Exercise goal – Out of the entries that follow, copy each line containing "includes".
Start of Data for review
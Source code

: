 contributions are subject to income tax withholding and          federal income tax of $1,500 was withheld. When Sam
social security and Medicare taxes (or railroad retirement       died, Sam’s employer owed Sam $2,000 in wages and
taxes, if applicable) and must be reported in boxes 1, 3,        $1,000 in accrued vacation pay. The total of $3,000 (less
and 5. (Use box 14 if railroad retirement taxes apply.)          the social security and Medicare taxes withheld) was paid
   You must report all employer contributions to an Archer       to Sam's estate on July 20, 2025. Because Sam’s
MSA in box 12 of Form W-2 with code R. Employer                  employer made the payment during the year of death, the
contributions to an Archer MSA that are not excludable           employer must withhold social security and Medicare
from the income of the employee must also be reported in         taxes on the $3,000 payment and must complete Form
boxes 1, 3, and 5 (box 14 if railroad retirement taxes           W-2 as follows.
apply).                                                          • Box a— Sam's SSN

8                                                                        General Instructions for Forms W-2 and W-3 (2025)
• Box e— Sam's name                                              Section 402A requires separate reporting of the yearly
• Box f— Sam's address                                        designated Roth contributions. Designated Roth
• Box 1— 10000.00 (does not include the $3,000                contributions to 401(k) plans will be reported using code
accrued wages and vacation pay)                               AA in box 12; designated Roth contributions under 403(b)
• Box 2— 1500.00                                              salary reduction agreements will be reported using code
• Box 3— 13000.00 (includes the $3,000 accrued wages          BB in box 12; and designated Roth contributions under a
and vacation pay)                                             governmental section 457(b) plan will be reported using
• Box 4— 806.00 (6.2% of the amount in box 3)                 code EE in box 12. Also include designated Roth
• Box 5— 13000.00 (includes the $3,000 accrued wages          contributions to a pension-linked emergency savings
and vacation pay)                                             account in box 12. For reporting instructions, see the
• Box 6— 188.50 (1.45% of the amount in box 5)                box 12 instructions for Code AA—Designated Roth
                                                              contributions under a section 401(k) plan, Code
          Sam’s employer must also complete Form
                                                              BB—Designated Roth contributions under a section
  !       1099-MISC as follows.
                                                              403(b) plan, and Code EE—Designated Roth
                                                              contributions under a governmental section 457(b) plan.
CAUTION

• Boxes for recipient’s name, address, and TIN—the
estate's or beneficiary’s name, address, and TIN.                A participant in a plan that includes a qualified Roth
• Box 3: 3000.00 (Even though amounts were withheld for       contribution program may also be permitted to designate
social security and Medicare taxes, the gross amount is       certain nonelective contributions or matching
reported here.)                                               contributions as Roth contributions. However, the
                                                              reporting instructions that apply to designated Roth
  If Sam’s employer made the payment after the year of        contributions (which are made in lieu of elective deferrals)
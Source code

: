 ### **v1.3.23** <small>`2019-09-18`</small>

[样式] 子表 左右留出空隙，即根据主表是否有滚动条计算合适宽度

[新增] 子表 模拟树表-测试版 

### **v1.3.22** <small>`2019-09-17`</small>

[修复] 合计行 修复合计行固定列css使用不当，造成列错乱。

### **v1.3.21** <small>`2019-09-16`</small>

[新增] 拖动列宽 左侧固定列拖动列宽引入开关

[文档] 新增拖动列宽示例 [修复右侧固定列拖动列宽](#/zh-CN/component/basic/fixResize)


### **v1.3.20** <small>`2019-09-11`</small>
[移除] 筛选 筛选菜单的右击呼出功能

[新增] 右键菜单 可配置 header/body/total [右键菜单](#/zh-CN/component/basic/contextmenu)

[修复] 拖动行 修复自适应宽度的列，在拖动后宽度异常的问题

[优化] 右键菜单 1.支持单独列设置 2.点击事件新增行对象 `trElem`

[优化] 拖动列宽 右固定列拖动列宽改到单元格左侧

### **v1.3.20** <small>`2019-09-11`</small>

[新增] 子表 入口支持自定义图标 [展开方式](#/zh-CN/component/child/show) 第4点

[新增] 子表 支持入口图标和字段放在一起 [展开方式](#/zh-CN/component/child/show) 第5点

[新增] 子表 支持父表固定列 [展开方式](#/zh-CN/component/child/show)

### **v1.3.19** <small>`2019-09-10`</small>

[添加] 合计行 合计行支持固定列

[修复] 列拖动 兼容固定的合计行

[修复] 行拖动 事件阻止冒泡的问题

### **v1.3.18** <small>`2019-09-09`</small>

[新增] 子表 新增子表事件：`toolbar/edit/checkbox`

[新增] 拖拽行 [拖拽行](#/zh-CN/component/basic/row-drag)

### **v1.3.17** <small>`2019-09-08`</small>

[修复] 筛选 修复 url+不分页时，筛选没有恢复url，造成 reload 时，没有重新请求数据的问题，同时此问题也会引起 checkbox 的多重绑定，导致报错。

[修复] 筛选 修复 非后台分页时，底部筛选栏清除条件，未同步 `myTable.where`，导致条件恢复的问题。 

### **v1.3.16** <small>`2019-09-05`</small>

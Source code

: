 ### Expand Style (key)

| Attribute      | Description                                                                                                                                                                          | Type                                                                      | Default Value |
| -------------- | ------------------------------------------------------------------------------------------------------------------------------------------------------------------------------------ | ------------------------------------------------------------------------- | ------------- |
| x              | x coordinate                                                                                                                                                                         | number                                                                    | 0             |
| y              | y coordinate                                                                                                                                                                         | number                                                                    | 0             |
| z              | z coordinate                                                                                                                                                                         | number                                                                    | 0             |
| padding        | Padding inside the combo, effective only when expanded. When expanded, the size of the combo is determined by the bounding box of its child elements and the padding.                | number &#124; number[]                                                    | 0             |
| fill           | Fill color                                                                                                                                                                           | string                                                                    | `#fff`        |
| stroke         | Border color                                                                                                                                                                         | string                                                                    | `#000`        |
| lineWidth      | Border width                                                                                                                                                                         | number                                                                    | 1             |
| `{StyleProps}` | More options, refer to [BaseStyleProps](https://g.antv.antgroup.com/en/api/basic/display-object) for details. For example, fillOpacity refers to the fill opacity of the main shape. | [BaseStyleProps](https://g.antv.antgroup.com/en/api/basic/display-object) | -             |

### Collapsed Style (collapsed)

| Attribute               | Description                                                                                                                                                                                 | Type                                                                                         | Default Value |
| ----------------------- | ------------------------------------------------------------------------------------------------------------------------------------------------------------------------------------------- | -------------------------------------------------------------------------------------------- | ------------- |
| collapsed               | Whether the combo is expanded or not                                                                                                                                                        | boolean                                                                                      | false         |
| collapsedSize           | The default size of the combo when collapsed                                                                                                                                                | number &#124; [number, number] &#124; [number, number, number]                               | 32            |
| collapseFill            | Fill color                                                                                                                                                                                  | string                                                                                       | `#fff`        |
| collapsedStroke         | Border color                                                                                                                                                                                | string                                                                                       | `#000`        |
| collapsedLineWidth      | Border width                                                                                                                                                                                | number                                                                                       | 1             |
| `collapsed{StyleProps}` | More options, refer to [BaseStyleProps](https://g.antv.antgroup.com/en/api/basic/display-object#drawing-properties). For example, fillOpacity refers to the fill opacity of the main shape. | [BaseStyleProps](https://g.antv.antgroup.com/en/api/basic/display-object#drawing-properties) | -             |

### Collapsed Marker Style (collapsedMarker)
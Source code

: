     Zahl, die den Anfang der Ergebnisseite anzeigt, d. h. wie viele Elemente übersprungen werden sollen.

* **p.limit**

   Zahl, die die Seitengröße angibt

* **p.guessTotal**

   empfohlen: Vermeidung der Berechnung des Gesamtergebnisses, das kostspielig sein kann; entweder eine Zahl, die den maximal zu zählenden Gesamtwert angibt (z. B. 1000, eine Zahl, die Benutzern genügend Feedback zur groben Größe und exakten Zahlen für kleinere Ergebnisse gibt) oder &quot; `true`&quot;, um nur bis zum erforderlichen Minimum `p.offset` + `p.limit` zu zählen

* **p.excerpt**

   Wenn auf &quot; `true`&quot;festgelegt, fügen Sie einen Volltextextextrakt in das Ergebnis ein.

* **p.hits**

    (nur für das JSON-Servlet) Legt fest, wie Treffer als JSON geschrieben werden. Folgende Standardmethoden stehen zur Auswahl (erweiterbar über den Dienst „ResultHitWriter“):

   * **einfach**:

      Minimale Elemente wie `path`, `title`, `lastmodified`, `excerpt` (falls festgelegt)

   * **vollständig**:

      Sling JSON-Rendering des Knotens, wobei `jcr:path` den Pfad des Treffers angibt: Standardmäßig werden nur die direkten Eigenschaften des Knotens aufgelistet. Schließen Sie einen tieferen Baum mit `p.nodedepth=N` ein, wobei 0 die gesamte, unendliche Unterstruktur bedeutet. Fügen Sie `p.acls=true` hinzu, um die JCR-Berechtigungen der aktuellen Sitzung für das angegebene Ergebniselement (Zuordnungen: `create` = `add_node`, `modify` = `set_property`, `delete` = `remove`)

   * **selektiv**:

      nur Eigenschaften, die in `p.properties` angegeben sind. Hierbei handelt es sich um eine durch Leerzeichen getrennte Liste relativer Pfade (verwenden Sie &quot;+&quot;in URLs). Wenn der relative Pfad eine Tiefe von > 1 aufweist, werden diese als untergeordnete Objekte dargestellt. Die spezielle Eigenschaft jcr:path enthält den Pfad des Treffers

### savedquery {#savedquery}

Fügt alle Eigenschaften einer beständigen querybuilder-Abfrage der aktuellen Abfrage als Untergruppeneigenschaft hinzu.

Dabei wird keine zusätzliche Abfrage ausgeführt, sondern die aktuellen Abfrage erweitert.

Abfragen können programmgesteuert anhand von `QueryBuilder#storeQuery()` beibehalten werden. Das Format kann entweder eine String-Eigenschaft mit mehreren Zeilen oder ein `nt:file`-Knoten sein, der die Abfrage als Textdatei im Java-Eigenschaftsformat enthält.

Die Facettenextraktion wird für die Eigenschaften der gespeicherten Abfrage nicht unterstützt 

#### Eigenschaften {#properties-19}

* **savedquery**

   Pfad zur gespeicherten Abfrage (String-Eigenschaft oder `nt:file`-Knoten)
End of Data for review
Result below –
• Box 3— 13000.00 (includes the $3,000 accrued wages          BB in box 12; and designated Roth contributions under a
• Box 5— 13000.00 (includes the $3,000 accrued wages          contributions to a pension-linked emergency savings
estate's or beneficiary’s name, address, and TIN.                A participant in a plan that includes a qualified Roth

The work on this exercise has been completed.